##### Data records

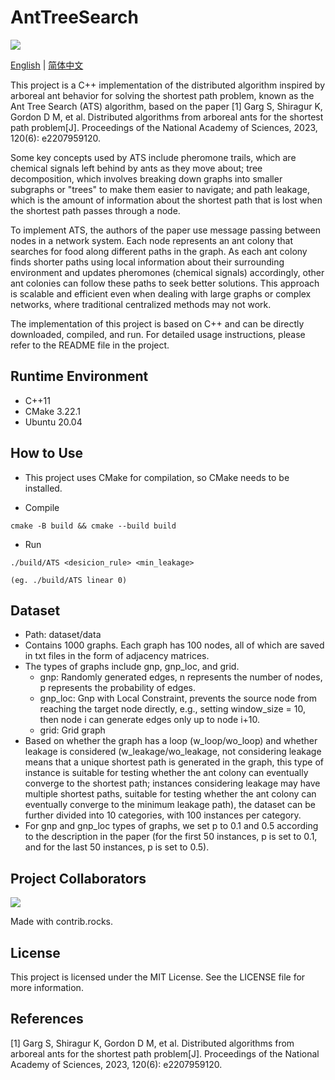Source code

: # AntTreeSearch
![](https://img.shields.io/badge/Version-0.1-orange.svg)

[English](README-en.md) | [简体中文](README.md)

This project is a C++ implementation of the distributed algorithm inspired by arboreal ant behavior for solving the shortest path problem, known as the Ant Tree Search (ATS) algorithm, based on the paper [1] Garg S, Shiragur K, Gordon D M, et al. Distributed algorithms from arboreal ants for the shortest path problem[J]. Proceedings of the National Academy of Sciences, 2023, 120(6): e2207959120.

Some key concepts used by ATS include pheromone trails, which are chemical signals left behind by ants as they move about; tree decomposition, which involves breaking down graphs into smaller subgraphs or "trees" to make them easier to navigate; and path leakage, which is the amount of information about the shortest path that is lost when the shortest path passes through a node.

To implement ATS, the authors of the paper use message passing between nodes in a network system. Each node represents an ant colony that searches for food along different paths in the graph. As each ant colony finds shorter paths using local information about their surrounding environment and updates pheromones (chemical signals) accordingly, other ant colonies can follow these paths to seek better solutions. This approach is scalable and efficient even when dealing with large graphs or complex networks, where traditional centralized methods may not work.

The implementation of this project is based on C++ and can be directly downloaded, compiled, and run. For detailed usage instructions, please refer to the README file in the project.

## Runtime Environment
- C++11
- CMake 3.22.1
- Ubuntu 20.04

## How to Use
- This project uses CMake for compilation, so CMake needs to be installed.

- Compile
```
cmake -B build && cmake --build build
```

- Run
```
./build/ATS <desicion_rule> <min_leakage>

(eg. ./build/ATS linear 0)

```

## Dataset
- Path: dataset/data
- Contains 1000 graphs. Each graph has 100 nodes, all of which are saved in txt files in the form of adjacency matrices.
- The types of graphs include gnp, gnp_loc, and grid.
  - gnp: Randomly generated edges, n represents the number of nodes, p represents the probability of edges.
  - gnp_loc: Gnp with Local Constraint, prevents the source node from reaching the target node directly, e.g., setting window_size = 10, then node i can generate edges only up to node i+10.
  - grid: Grid graph
- Based on whether the graph has a loop (w_loop/wo_loop) and whether leakage is considered (w_leakage/wo_leakage, not considering leakage means that a unique shortest path is generated in the graph, this type of instance is suitable for testing whether the ant colony can eventually converge to the shortest path; instances considering leakage may have multiple shortest paths, suitable for testing whether the ant colony can eventually converge to the minimum leakage path), the dataset can be further divided into 10 categories, with 100 instances per category.
- For gnp and gnp_loc types of graphs, we set p to 0.1 and 0.5 according to the description in the paper (for the first 50 instances, p is set to 0.1, and for the last 50 instances, p is set to 0.5).

## Project Collaborators
<a href="https://github.com/PKUcoldkeyboard/AntTreeSearch/graphs/contributors">
<img src="https://contrib.rocks./image?repo=PKUcoldkeyboard/AntTreeSearch" />
</a>

Made with contrib.rocks.

## License
This project is licensed under the MIT License. See the LICENSE file for more information.

## References
[1] Garg S, Shiragur K, Gordon D M, et al. Distributed algorithms from arboreal ants for the shortest path problem[J]. Proceedings of the National Academy of Sciences, 2023, 120(6): e2207959120.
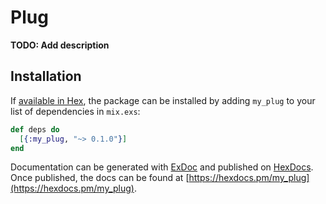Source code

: # Plug

**TODO: Add description**

## Installation

If [available in Hex](https://hex.pm/docs/publish), the package can be installed
by adding `my_plug` to your list of dependencies in `mix.exs`:

```elixir
def deps do
  [{:my_plug, "~> 0.1.0"}]
end
```

Documentation can be generated with [ExDoc](https://github.com/elixir-lang/ex_doc)
and published on [HexDocs](https://hexdocs.pm). Once published, the docs can
be found at [https://hexdocs.pm/my_plug](https://hexdocs.pm/my_plug).


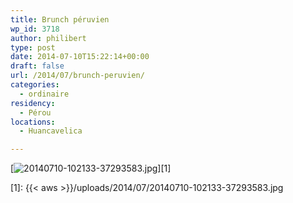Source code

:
 ```yaml
---
title: Brunch péruvien
wp_id: 3718
author: philibert
type: post
date: 2014-07-10T15:22:14+00:00
draft: false
url: /2014/07/brunch-peruvien/
categories:
  - ordinaire
residency:
  - Pérou
locations:
  - Huancavelica

---
```

[<img src="{{< aws >}}/uploads/2014/07/20140710-102133-37293583.jpg" alt="20140710-102133-37293583.jpg" class="alignnone size-full" />][1]

 [1]: {{< aws >}}/uploads/2014/07/20140710-102133-37293583.jpg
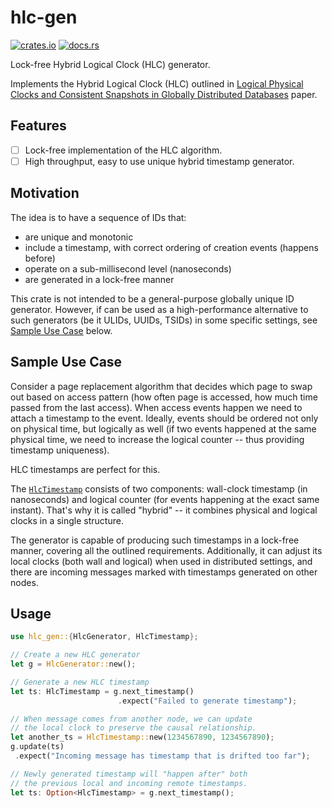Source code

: # hlc-gen

[![crates.io](https://img.shields.io/crates/d/hlc-gen.svg)](https://crates.io/crates/hlc-gen)
[![docs.rs](https://docs.rs/hlc-gen/badge.svg)](https://docs.rs/hlc-gen)

Lock-free Hybrid Logical Clock (HLC) generator.

Implements the Hybrid Logical Clock (HLC) outlined in
[Logical Physical Clocks and Consistent Snapshots in Globally Distributed Databases](http://www.cse.buffalo.edu/tech-reports/2014-04.pdf)
paper.

## Features

- [ ] Lock-free implementation of the HLC algorithm.
- [ ] High throughput, easy to use unique hybrid timestamp generator.

## Motivation

The idea is to have a sequence of IDs that:

- are unique and monotonic
- include a timestamp, with correct ordering of creation events (happens before)
- operate on a sub-millisecond level (nanoseconds)
- are generated in a lock-free manner

This crate is not intended to be a general-purpose globally unique ID generator. However, if can be
used as a high-performance alternative to such generators (be it ULIDs, UUIDs, TSIDs) in some
specific settings, see [Sample Use Case](#sample-use-case) below.

## Sample Use Case

Consider a page replacement algorithm that decides which page to swap out based on access pattern
(how often page is accessed, how much time passed from the last access). When access events happen
we need to attach a timestamp to the event. Ideally, events should be ordered not only on physical
time, but logically as well (if two events happened at the same physical time, we need to increase
the logical counter -- thus providing timestamp uniqueness).

HLC timestamps are perfect for this.

The [`HlcTimestamp`](https://docs.rs/hlc-gen/latest/hlc_gen/struct.HlcTimestamp.html) consists of
two components: wall-clock timestamp (in nanoseconds) and logical counter (for events happening at
the exact same instant). That's why it is called "hybrid" -- it combines physical and logical clocks
in a single structure.

The generator is capable of producing such timestamps in a lock-free manner, covering all the
outlined requirements. Additionally, it can adjust its local clocks (both wall and logical) when
used in distributed settings, and there are incoming messages marked with timestamps generated on other nodes.

## Usage

``` rust
use hlc_gen::{HlcGenerator, HlcTimestamp};

// Create a new HLC generator
let g = HlcGenerator::new();

// Generate a new HLC timestamp
let ts: HlcTimestamp = g.next_timestamp()
                        .expect("Failed to generate timestamp");

// When message comes from another node, we can update
// the local clock to preserve the causal relationship.
let another_ts = HlcTimestamp::new(1234567890, 1234567890);
g.update(ts)
 .expect("Incoming message has timestamp that is drifted too far");

// Newly generated timestamp will "happen after" both
// the previous local and incoming remote timestamps.
let ts: Option<HlcTimestamp> = g.next_timestamp();

```
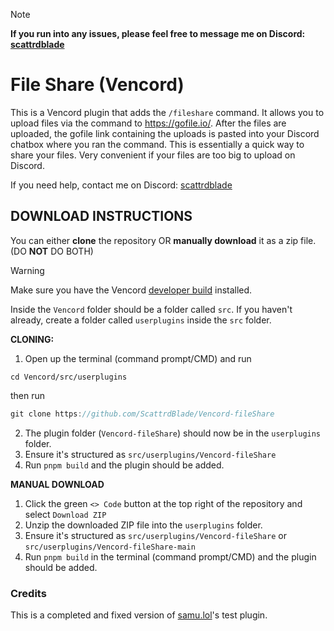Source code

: > [!NOTE]
> **If you run into any issues, please feel free to message me on Discord: [scattrdblade](https://discord.com/users/678007540608532491)**
# File Share (Vencord)
This is a Vencord plugin that adds the `/fileshare` command. It allows you to upload files via the command to https://gofile.io/. After the files are uploaded, the gofile link containing the uploads is pasted into your Discord chatbox where you ran the command. This is essentially a quick way to share your files. Very convenient if your files are too big to upload on Discord.

If you need help, contact me on Discord: [scattrdblade](https://discord.com/users/678007540608532491)

## DOWNLOAD INSTRUCTIONS
You can either __clone__ the repository OR __manually download__ it as a zip file. (DO **NOT** DO BOTH) <br/>
> [!WARNING]
> Make sure you have the Vencord [developer build](https://github.com/Vendicated/Vencord/blob/main/docs/1_INSTALLING.md) installed.

Inside the `Vencord` folder should be a folder called `src`. If you haven't already, create a folder called `userplugins` inside the `src` folder.

**CLONING:**
1. Open up the terminal (command prompt/CMD) and run
```shell
cd Vencord/src/userplugins
```
then run
```js
git clone https://github.com/ScattrdBlade/Vencord-fileShare
```
2. The plugin folder (`Vencord-fileShare`) should now be in the `userplugins` folder.
3. Ensure it's structured as `src/userplugins/Vencord-fileShare`
4. Run `pnpm build` and the plugin should be added.

**MANUAL DOWNLOAD**
1. Click the green `<> Code` button at the top right of the repository and select `Download ZIP`
2. Unzip the downloaded ZIP file into the `userplugins` folder.
3. Ensure it's structured as `src/userplugins/Vencord-fileShare` or `src/userplugins/Vencord-fileShare-main`
5. Run `pnpm build` in the terminal (command prompt/CMD) and the plugin should be added.

### Credits
This is a completed and fixed version of [samu.lol](https://github.com/144reasons)'s test plugin.
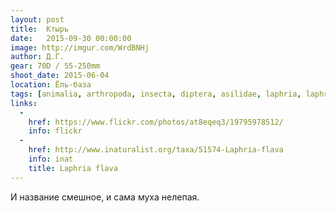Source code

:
 ```yaml
---
layout: post
title:  Ктырь
date:   2015-09-30 00:00:00
image: http://imgur.com/WrdBNHj
author: Д.Г.
gear: 70D / 55-250mm
shoot_date: 2015-06-04
location: Ёль-база
tags: [animalia, arthropoda, insecta, diptera, asilidae, laphria, laphria flava]
links:
  -
    href: https://www.flickr.com/photos/at8eqeq3/19795978512/
    info: flickr
  -
    href: http://www.inaturalist.org/taxa/51574-Laphria-flava
    info: inat
    title: Laphria flava
---
```


И название смешное, и сама муха нелепая.
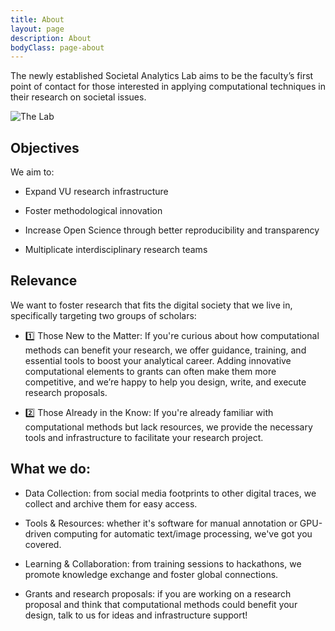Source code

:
 ```yaml
---
title: About
layout: page
description: About
bodyClass: page-about
---
```


The newly established Societal Analytics Lab aims to be the faculty’s first point of contact for those interested in applying computational techniques in their research on societal issues.

![The Lab](/images/thom-holmes-Lrfw0U_o9I0-unsplash.jpg)

## Objectives

We aim to: 
 
* Expand VU research infrastructure

* Foster methodological innovation

* Increase Open Science through better reproducibility and transparency 

* Multiplicate interdisciplinary research teams


## Relevance

We want to foster research that fits the digital society that we live in, specifically targeting two groups of scholars:

* 1️⃣ Those New to the Matter: If you're curious about how computational methods can benefit your research, we offer guidance, training, and essential tools to boost your analytical career. Adding innovative computational elements to grants can often make them more competitive, and we’re happy to help you design, write, and execute research proposals.

* 2️⃣ Those Already in the Know: If you're already familiar with computational methods but lack resources, we provide the necessary tools and infrastructure to facilitate your research project.


## What we do:

* Data Collection: from social media footprints to other digital traces, we collect and archive them for easy access.

* Tools & Resources: whether it's software for manual annotation or GPU-driven computing for automatic text/image processing, we've got you covered.

* Learning & Collaboration: from training sessions to hackathons, we promote knowledge exchange and foster global connections.

* Grants and research proposals: if you are working on a research proposal and think that computational methods could benefit your design, talk to us for ideas and infrastructure support!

##########

Find every line in the records that has the word "wall". Copy those lines.

two components: wall-clock timestamp (in nanoseconds) and logical counter (for events happening at
outlined requirements. Additionally, it can adjust its local clocks (both wall and logical) when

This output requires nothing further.